Pandas: Creating Calculated Column
Several approaches can be made to create a calculated value based column of a data frame. Loops can be used to iterate over each row, calculating a value for the result. This is fine on a small dataset, but it can be costly with large data. Below are two examples, one using a For Loop for a small slice of a dataset, and another using the apply method. While the for loop is shown, the apply method should be used as it’s more efficient, faster and gets better results.
For Loop Solution
Using a bit of Python and Pandas we can create calculated values for a new column in a data frame. An example is with this Netflix dataset that I’m using. Getting that data down to a subset of TV-MA Netflix movies made in 2021, a calculated column of the length of the title name of each film can be created using the following approach.
The idea below is to loop through the data frame, and each row will create a new column called “title_length,” which is set to the value of the current row’s title length. The length of the title is graded using Python’s len() function:
for label, row in tvma_2021.iterrows(): tvma_2021[label, "title_length"] = len(row["title"]) print(tvma_2021)

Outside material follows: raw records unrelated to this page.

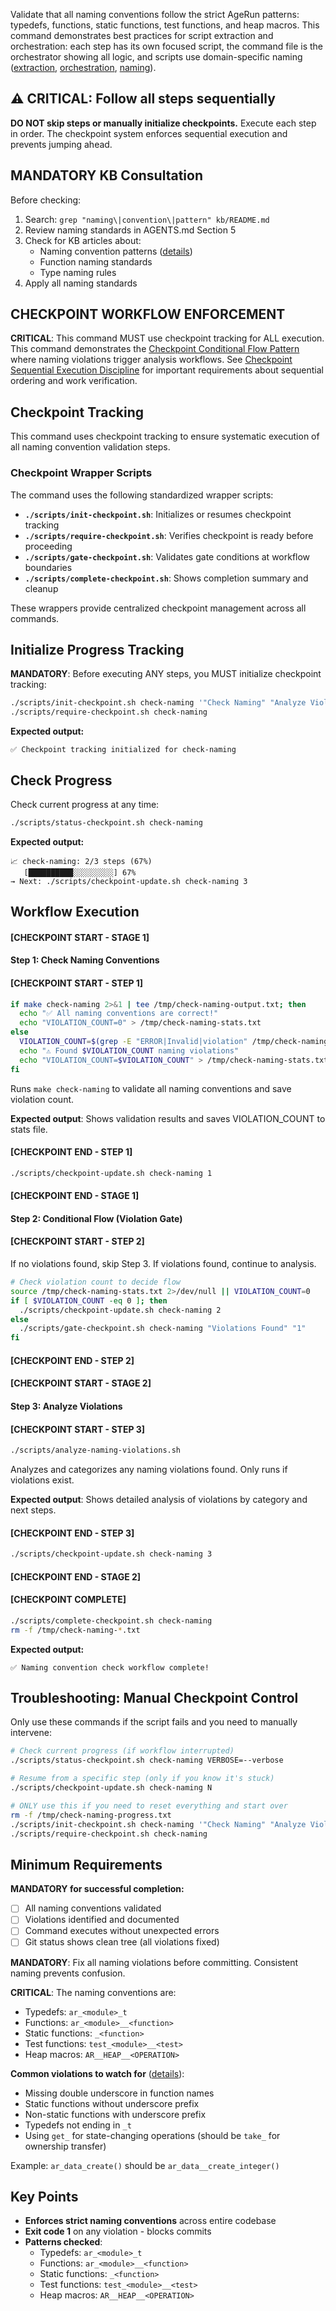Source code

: Validate that all naming conventions follow the strict AgeRun patterns: typedefs, functions, static functions, test functions, and heap macros. This command demonstrates best practices for script extraction and orchestration: each step has its own focused script, the command file is the orchestrator showing all logic, and scripts use domain-specific naming ([extraction](../../../kb/command-helper-script-extraction-pattern.md), [orchestration](../../../kb/command-orchestrator-pattern.md), [naming](../../../kb/script-domain-naming-convention.md)).

## ⚠️ CRITICAL: Follow all steps sequentially

**DO NOT skip steps or manually initialize checkpoints.** Execute each step in order. The checkpoint system enforces sequential execution and prevents jumping ahead.

## MANDATORY KB Consultation

Before checking:
1. Search: `grep "naming\|convention\|pattern" kb/README.md`
2. Review naming standards in AGENTS.md Section 5
3. Check for KB articles about:
   - Naming convention patterns ([details](../../../kb/function-naming-state-change-convention.md))
   - Function naming standards
   - Type naming rules
4. Apply all naming standards

## CHECKPOINT WORKFLOW ENFORCEMENT

**CRITICAL**: This command MUST use checkpoint tracking for ALL execution. This command demonstrates the [Checkpoint Conditional Flow Pattern](../../../kb/checkpoint-conditional-flow-pattern.md) where naming violations trigger analysis workflows. See [Checkpoint Sequential Execution Discipline](../../../kb/checkpoint-sequential-execution-discipline.md) for important requirements about sequential ordering and work verification.

## Checkpoint Tracking

This command uses checkpoint tracking to ensure systematic execution of all naming convention validation steps.

### Checkpoint Wrapper Scripts

The command uses the following standardized wrapper scripts:

- **`./scripts/init-checkpoint.sh`**: Initializes or resumes checkpoint tracking
- **`./scripts/require-checkpoint.sh`**: Verifies checkpoint is ready before proceeding
- **`./scripts/gate-checkpoint.sh`**: Validates gate conditions at workflow boundaries
- **`./scripts/complete-checkpoint.sh`**: Shows completion summary and cleanup

These wrappers provide centralized checkpoint management across all commands.

## Initialize Progress Tracking

**MANDATORY**: Before executing ANY steps, you MUST initialize checkpoint tracking:

```bash
./scripts/init-checkpoint.sh check-naming '"Check Naming" "Analyze Violations" "Document Findings"'
./scripts/require-checkpoint.sh check-naming
```

**Expected output:**
```
✅ Checkpoint tracking initialized for check-naming
```

## Check Progress

Check current progress at any time:

```bash
./scripts/status-checkpoint.sh check-naming
```

**Expected output:**
```
📈 check-naming: 2/3 steps (67%)
   [██████████░░░░░░░░░] 67%
→ Next: ./scripts/checkpoint-update.sh check-naming 3
```

## Workflow Execution

#### [CHECKPOINT START - STAGE 1]

#### Step 1: Check Naming Conventions

#### [CHECKPOINT START - STEP 1]

```bash
if make check-naming 2>&1 | tee /tmp/check-naming-output.txt; then
  echo "✅ All naming conventions are correct!"
  echo "VIOLATION_COUNT=0" > /tmp/check-naming-stats.txt
else
  VIOLATION_COUNT=$(grep -E "ERROR|Invalid|violation" /tmp/check-naming-output.txt | wc -l || echo "0")
  echo "⚠️ Found $VIOLATION_COUNT naming violations"
  echo "VIOLATION_COUNT=$VIOLATION_COUNT" > /tmp/check-naming-stats.txt
fi
```

Runs `make check-naming` to validate all naming conventions and save violation count.

**Expected output**: Shows validation results and saves VIOLATION_COUNT to stats file.

#### [CHECKPOINT END - STEP 1]
```bash
./scripts/checkpoint-update.sh check-naming 1
```

#### [CHECKPOINT END - STAGE 1]

#### Step 2: Conditional Flow (Violation Gate)

#### [CHECKPOINT START - STEP 2]

If no violations found, skip Step 3. If violations found, continue to analysis.

```bash
# Check violation count to decide flow
source /tmp/check-naming-stats.txt 2>/dev/null || VIOLATION_COUNT=0
if [ $VIOLATION_COUNT -eq 0 ]; then
  ./scripts/checkpoint-update.sh check-naming 2
else
  ./scripts/gate-checkpoint.sh check-naming "Violations Found" "1"
fi
```

#### [CHECKPOINT END - STEP 2]

#### [CHECKPOINT START - STAGE 2]

#### Step 3: Analyze Violations

#### [CHECKPOINT START - STEP 3]

```bash
./scripts/analyze-naming-violations.sh
```

Analyzes and categorizes any naming violations found. Only runs if violations exist.

**Expected output**: Shows detailed analysis of violations by category and next steps.

#### [CHECKPOINT END - STEP 3]
```bash
./scripts/checkpoint-update.sh check-naming 3
```

#### [CHECKPOINT END - STAGE 2]

#### [CHECKPOINT COMPLETE]

```bash
./scripts/complete-checkpoint.sh check-naming
rm -f /tmp/check-naming-*.txt
```

**Expected output:**
```
✅ Naming convention check workflow complete!
```

## Troubleshooting: Manual Checkpoint Control

Only use these commands if the script fails and you need to manually intervene:

```bash
# Check current progress (if workflow interrupted)
./scripts/status-checkpoint.sh check-naming VERBOSE=--verbose

# Resume from a specific step (only if you know it's stuck)
./scripts/checkpoint-update.sh check-naming N

# ONLY use this if you need to reset everything and start over
rm -f /tmp/check-naming-progress.txt
./scripts/init-checkpoint.sh check-naming '"Check Naming" "Analyze Violations" "Document Findings"'
./scripts/require-checkpoint.sh check-naming
```

## Minimum Requirements

**MANDATORY for successful completion:**
- [ ] All naming conventions validated
- [ ] Violations identified and documented
- [ ] Command executes without unexpected errors
- [ ] Git status shows clean tree (all violations fixed)

**MANDATORY**: Fix all naming violations before committing. Consistent naming prevents confusion.

**CRITICAL**: The naming conventions are:
- Typedefs: `ar_<module>_t`
- Functions: `ar_<module>__<function>`
- Static functions: `_<function>`
- Test functions: `test_<module>__<test>`
- Heap macros: `AR__HEAP__<OPERATION>`

**Common violations to watch for** ([details](../../../kb/function-naming-state-change-convention.md)):
- Missing double underscore in function names
- Static functions without underscore prefix
- Non-static functions with underscore prefix
- Typedefs not ending in `_t`
- Using `get_` for state-changing operations (should be `take_` for ownership transfer)

Example: `ar_data_create()` should be `ar_data__create_integer()`

## Key Points

- **Enforces strict naming conventions** across entire codebase
- **Exit code 1** on any violation - blocks commits
- **Patterns checked**:
  - Typedefs: `ar_<module>_t`
  - Functions: `ar_<module>__<function>`
  - Static functions: `_<function>`
  - Test functions: `test_<module>__<test>`
  - Heap macros: `AR__HEAP__<OPERATION>`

S37, S87, S94 are all movie id’s and the title_length column is the created column with the created values based on title length.
No loop required in this process. Instead we define the new column name by using the syntax data frame[“new_column_name”] and setting it equal to the column we want to iterate on, with a .apply() method call. Inside the .apply() method, we supply the function we want run each time.
tvma_2021["len"] = tvma_2021["title"].apply(len) print(tvma_2021[["title", "len"]])
In the results above, the title and new column “len” are output only (using the syntax dataframe[[column1], [column2]]). The new column (len) is calculating the length using the “len” method via the apply method.
The code can be read as, create column “len” and set each row value to the length of the title of that row.
Now that it’s created, we can subset the data frame looking for titles that are exceptionally long (over 80 characters). Metrics can be run to see if there’s a loss of interest on long titles vs shorter ones.